- **WORK TO BE COMPLETED**: Only the lines holding "Speech" are wanted here; copy each from the listing.

- **MATERIAL TO PROCESS**:

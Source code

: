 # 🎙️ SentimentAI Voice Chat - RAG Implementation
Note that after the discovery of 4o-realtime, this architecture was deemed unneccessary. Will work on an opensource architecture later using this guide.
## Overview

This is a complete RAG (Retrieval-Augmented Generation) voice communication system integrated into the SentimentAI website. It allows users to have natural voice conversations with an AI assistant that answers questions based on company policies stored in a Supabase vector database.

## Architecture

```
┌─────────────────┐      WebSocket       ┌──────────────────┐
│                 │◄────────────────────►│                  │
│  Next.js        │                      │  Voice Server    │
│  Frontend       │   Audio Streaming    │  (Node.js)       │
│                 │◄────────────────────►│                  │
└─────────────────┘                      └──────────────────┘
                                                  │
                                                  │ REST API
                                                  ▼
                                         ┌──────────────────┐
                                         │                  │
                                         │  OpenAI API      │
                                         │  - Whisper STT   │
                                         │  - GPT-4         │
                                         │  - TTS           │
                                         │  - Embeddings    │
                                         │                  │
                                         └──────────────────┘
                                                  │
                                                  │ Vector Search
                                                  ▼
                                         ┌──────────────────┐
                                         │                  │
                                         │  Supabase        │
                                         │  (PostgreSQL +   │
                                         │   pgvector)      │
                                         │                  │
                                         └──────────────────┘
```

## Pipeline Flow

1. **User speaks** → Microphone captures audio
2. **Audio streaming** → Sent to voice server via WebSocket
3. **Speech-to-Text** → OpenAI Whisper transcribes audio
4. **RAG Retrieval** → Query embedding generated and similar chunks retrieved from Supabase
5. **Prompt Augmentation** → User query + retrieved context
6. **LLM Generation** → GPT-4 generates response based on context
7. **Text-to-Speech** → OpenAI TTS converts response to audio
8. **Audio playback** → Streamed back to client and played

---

- **SOLUTION TO THE PROBLEM**:
3. **Speech-to-Text** → OpenAI Whisper transcribes audio
7. **Text-to-Speech** → OpenAI TTS converts response to audio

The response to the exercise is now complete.